2 Maart
Sneller dan iemand onzer verwacht had is de laatste akte begonnen: de Jappen zijn op Java geland, na een nieuwen zwaren slag in de Javazee. Wat er van onze vloot nog over was, is bij dit treffen vernietigd. En nu rukken sterke Japansche colonnes op naar Soerabaja en Batavia. Een derde probeert bij Indramajoe het eiland in tweeën te splitsen. Onze mannen vechten tot het uiterste. Maar de overmacht is verpletterend. Het luchtwapen van den Jap ondervindt practisch geen tegenstand.
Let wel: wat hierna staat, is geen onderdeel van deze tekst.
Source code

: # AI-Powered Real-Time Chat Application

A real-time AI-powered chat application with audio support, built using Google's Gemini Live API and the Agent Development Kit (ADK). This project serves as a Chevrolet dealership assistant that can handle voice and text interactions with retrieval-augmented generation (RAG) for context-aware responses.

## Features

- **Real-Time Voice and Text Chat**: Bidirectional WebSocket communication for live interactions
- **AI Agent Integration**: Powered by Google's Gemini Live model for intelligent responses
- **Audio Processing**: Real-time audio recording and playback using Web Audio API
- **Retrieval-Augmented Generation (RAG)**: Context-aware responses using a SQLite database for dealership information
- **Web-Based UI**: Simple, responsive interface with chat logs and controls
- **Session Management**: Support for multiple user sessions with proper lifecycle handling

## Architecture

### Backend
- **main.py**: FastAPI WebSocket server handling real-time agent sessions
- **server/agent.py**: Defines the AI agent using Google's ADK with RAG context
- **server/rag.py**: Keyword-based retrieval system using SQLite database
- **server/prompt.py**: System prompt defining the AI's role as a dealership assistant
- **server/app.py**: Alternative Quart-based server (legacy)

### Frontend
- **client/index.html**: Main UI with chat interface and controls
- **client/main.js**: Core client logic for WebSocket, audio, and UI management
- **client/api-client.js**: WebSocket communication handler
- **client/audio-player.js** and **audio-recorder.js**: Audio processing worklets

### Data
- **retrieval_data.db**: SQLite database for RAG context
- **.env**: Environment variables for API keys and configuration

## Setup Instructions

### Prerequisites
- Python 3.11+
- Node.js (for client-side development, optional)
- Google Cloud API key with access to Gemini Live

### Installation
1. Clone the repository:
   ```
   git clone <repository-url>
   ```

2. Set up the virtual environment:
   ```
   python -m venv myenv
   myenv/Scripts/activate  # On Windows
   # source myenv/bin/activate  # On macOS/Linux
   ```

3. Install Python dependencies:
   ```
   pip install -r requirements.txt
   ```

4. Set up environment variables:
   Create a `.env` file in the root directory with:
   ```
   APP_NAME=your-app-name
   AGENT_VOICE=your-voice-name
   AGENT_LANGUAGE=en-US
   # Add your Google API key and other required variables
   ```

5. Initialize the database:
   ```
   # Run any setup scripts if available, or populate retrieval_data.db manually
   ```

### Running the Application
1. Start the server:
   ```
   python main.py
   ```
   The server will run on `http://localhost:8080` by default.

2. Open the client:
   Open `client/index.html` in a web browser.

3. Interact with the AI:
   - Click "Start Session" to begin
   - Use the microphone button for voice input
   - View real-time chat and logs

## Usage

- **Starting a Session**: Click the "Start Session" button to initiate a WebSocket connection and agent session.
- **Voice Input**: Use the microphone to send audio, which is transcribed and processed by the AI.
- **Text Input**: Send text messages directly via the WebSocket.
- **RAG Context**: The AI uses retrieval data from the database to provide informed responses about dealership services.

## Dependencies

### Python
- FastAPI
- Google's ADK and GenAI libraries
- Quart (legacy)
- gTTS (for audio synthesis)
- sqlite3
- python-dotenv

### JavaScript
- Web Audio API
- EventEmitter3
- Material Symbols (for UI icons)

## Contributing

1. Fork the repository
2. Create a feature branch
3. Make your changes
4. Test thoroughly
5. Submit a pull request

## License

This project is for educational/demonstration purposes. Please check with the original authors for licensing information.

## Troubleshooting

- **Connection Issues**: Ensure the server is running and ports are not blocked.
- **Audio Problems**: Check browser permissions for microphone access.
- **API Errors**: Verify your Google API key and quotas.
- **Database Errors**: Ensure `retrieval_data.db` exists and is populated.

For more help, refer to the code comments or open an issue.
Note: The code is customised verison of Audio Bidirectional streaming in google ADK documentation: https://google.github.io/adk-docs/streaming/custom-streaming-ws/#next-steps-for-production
Batavia en Bandoeng zijn zwaar gebombardeerd. Het noodlot voltrekt zich aan onze bezittingen. Wij moeten toezien, den hoon verdragen van de verraders, die ons op marktpleinen en via luidsprekers toeschreeuwen, dat we Japan maar de hand hadden moeten reiken en dat het au fond heelemaal niet erg is: in de toekomst worden we toch gedwongen in de veroverde ‘Oost-gebieden’ te koloniseeren.
De enkelen die níet wilden toezien, die het niet langer verdragen konden en probeerden zich aan te sluiten bij ons koloniale leger, zijn buiten de grenzen door den mof gegrepen en neergeknald.